Open communication is the foundation of a healthy relationship. We may all have different preferred methods of communication, but the fundamental ability for yourself and the other party to be able to exchange feelings, feedback, needs, wants and goals is a necessity for a healthy and stable relationship. To evaluate this element, ask yourself: “ Is the other party responsive and receptive to my needs, wants and feelings when I express them”? Be careful not to get stuck on “Do I feel comfortable communicating with the other party”? because there may be some self-work that needs done to enhance your ability to communicate effectively and assertively that prevents you from feeling confident to do so. Focus on the exchange of responses and reception when communication does occur.

2. TRUST: 

In healthy relationships, each participant should be able to trust one another. Trust has its foundation in reliability.

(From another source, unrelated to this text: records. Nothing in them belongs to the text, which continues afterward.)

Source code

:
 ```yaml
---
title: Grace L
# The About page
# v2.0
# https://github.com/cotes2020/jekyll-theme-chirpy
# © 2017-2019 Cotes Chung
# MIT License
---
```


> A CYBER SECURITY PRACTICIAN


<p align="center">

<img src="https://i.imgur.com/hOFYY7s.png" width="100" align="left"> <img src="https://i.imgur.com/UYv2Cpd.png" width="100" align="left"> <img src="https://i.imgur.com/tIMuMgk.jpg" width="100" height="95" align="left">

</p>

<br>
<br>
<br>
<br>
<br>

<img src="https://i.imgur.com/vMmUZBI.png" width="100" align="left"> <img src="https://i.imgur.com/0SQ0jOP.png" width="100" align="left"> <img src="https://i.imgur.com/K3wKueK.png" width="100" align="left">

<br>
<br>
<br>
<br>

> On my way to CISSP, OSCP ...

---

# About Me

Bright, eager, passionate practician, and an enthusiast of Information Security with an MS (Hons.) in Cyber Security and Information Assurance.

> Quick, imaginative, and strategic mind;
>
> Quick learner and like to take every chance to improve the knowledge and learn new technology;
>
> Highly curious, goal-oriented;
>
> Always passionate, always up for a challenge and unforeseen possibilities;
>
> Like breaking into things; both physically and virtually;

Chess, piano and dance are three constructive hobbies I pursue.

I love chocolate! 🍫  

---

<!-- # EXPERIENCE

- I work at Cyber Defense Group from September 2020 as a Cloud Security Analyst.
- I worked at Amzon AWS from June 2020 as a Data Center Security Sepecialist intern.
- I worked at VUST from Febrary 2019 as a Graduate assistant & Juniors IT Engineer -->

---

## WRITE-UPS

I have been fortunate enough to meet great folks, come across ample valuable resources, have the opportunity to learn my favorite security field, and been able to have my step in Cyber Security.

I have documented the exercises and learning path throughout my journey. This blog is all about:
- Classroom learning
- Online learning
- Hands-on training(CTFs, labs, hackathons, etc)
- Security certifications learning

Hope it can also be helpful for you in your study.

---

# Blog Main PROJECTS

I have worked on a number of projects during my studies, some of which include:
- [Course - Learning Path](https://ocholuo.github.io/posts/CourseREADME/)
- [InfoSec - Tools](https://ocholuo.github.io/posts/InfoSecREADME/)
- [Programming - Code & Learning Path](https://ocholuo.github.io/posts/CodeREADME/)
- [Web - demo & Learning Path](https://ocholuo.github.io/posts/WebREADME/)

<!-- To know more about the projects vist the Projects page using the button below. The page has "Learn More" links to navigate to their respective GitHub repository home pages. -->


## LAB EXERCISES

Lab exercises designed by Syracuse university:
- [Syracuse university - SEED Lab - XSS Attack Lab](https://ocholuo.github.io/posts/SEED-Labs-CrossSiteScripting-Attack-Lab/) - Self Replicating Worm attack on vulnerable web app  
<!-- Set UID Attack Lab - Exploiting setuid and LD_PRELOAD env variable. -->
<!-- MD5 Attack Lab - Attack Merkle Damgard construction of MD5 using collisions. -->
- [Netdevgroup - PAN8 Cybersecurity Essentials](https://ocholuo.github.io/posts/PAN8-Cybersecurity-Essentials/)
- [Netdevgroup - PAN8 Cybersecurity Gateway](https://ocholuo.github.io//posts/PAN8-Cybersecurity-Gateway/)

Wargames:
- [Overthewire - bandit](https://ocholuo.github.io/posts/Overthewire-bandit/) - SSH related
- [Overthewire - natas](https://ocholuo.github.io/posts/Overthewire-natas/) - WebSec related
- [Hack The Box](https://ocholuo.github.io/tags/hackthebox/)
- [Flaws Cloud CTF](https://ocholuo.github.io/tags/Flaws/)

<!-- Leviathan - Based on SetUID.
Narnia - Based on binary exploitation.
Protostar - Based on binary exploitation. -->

It is centered around believing and knowing that someone will do what they say and do their best to protect and honor our feelings, respect our boundaries and allow us to be vulnerable with one another. Trust is built over time by repetitive follow-through of these behaviors.

3. MUTUAL RESPECT: 

Mutual respect in healthy relationships is about each person being valued for who they are and what they bring to the table. It involves seeing each person’s unique contributions to the relationship, recognizing and understanding differences and celebrating each other’s strengths, qualities and abilities. Mutual respect can be built by demonstrating and communicating these often.

4. COMPROMISE: 

Any healthy relationship comes with the ability of each party to compromise. Compromising involves the ability of each person to give a little and get a little in the in order to benefit the quality of the relationship as a whole. The ability or willingness of a person to compromise often tells us how willing a person is to prioritize the health of the relationship above their own agenda, wants or needs and is an essential part of healthy relationships.

5. ACTIVE PARTICIPATION: 

One final point of healthy relationships is active participation. An active participant is someone who is involved in what’s going on around them. Active participation means that each person in the relationship is willing to be invested and committed each day to better the quality of the relationship. Active participation requires consistent intentional effort and communicates dedication to the prioritization and health of the relationship.

Evaluating our relationships can be difficult to do but with some standard guidelines like the ones above we can have a pathway to building healthier connections with those we love and value. Standards for healthy relationships can also help us to remove unhealthy or unwanted behaviors and relationships from our lives and help us to build boundaries to protect our own mental, emotional and physical.